Look through the data below and extract, unchanged, the lines from the one that contains "5. [ ] Annotated outline" to the one that contains "- [x] <strike>Able", both included.
-*-
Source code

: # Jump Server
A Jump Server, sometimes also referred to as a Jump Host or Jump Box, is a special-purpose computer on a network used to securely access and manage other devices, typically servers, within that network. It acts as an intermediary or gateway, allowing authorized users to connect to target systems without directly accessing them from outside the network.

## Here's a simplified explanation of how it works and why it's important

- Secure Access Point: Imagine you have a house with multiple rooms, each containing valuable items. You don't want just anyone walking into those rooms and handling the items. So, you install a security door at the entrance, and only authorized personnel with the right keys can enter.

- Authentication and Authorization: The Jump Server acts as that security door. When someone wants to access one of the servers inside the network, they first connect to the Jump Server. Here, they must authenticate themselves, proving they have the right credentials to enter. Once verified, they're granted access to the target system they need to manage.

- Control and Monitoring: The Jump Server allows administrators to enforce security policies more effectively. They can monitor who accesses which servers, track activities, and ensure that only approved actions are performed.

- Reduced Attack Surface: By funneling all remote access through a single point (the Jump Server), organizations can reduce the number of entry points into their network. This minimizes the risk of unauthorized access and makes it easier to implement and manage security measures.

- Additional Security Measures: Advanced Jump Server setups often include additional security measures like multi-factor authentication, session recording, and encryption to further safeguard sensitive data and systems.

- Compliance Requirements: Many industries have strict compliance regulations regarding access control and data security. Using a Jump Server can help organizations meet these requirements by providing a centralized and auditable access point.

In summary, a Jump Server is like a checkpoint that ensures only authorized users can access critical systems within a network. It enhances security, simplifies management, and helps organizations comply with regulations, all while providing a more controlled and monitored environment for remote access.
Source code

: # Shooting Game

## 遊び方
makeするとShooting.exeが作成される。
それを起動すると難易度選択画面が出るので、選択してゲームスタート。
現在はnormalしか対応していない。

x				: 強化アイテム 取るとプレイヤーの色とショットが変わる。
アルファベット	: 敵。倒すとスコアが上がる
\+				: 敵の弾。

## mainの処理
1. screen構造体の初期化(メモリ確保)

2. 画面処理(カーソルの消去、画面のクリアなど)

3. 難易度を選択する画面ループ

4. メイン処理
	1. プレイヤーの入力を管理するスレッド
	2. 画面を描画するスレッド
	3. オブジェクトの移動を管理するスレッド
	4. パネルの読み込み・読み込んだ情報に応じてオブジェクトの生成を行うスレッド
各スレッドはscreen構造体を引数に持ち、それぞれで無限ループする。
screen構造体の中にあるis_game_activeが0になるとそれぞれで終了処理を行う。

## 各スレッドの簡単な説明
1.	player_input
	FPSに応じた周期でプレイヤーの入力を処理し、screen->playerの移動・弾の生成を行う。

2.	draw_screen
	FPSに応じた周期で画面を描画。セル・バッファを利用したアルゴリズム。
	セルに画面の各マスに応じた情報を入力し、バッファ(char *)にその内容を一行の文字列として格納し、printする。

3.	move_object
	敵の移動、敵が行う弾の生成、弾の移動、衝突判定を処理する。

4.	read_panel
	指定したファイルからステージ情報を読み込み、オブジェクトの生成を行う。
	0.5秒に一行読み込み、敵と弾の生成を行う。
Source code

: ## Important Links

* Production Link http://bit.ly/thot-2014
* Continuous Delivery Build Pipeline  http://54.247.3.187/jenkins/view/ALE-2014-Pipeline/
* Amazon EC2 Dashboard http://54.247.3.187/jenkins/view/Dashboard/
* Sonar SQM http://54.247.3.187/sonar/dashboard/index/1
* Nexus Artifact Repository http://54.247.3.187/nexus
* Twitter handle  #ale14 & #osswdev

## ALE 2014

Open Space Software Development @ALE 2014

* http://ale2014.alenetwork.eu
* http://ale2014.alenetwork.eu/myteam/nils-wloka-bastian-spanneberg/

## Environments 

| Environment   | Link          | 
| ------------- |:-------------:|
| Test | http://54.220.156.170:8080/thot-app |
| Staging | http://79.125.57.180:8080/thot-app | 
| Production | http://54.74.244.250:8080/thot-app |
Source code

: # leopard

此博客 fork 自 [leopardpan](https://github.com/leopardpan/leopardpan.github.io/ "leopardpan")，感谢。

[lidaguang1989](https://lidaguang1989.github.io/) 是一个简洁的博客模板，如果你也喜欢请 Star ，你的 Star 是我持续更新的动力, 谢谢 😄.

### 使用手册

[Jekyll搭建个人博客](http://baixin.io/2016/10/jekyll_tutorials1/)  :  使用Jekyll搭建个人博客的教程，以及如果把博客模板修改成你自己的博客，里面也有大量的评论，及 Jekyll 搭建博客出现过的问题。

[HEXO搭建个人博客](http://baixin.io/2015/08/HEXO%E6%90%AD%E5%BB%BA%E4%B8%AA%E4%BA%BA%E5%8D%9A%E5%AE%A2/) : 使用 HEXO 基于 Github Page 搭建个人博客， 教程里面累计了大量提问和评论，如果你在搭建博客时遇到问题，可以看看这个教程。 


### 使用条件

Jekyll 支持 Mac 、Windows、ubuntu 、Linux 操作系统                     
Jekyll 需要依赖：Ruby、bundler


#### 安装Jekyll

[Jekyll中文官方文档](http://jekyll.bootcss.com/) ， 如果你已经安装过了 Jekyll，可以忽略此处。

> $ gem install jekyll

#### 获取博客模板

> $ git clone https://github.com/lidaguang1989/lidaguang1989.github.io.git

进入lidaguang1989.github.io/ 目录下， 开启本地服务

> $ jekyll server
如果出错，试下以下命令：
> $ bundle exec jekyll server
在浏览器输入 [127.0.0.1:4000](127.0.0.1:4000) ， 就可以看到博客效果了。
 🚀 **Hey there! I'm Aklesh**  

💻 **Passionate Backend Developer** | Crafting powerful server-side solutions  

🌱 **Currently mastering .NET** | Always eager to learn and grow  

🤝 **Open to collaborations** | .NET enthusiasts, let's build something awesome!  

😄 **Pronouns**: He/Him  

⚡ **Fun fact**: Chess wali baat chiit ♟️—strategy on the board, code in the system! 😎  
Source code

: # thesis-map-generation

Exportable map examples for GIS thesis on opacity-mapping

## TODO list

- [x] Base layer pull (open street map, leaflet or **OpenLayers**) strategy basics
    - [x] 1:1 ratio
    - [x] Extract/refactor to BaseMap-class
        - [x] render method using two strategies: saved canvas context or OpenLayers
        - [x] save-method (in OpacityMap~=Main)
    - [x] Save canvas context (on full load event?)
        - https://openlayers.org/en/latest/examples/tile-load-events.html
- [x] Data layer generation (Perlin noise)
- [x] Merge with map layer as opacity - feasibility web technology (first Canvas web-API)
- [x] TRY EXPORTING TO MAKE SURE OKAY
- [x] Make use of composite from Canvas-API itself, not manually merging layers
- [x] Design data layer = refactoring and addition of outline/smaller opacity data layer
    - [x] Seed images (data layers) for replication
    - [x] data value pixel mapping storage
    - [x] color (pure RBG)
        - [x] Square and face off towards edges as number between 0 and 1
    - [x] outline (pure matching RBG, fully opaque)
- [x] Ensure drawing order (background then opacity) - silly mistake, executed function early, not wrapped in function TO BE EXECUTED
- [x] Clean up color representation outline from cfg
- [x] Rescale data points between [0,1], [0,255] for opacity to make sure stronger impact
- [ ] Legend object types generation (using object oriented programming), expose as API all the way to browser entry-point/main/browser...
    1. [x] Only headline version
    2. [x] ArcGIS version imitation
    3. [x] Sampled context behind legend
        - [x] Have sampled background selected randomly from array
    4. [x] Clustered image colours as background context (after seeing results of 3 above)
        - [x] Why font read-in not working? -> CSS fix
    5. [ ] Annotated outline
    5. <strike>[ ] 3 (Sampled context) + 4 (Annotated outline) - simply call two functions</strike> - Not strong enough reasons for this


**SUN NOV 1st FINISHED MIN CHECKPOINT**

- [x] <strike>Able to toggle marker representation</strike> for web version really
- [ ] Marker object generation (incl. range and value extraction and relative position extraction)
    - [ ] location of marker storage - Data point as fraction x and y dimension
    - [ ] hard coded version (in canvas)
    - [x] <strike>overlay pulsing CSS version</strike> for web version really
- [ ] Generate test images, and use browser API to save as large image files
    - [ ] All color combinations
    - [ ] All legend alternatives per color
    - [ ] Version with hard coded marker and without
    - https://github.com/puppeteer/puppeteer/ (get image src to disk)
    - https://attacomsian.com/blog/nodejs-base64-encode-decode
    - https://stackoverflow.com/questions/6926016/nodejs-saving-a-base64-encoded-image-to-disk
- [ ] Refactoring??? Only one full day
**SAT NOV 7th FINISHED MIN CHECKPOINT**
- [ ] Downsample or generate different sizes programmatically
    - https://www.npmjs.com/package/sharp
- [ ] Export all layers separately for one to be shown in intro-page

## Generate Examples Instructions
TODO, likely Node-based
-*-
▶ **EXERCISE RESULT**
    5. [ ] Annotated outline
    5. <strike>[ ] 3 (Sampled context) + 4 (Annotated outline) - simply call two functions</strike> - Not strong enough reasons for this


**SUN NOV 1st FINISHED MIN CHECKPOINT**

- [x] <strike>Able to toggle marker representation</strike> for web version really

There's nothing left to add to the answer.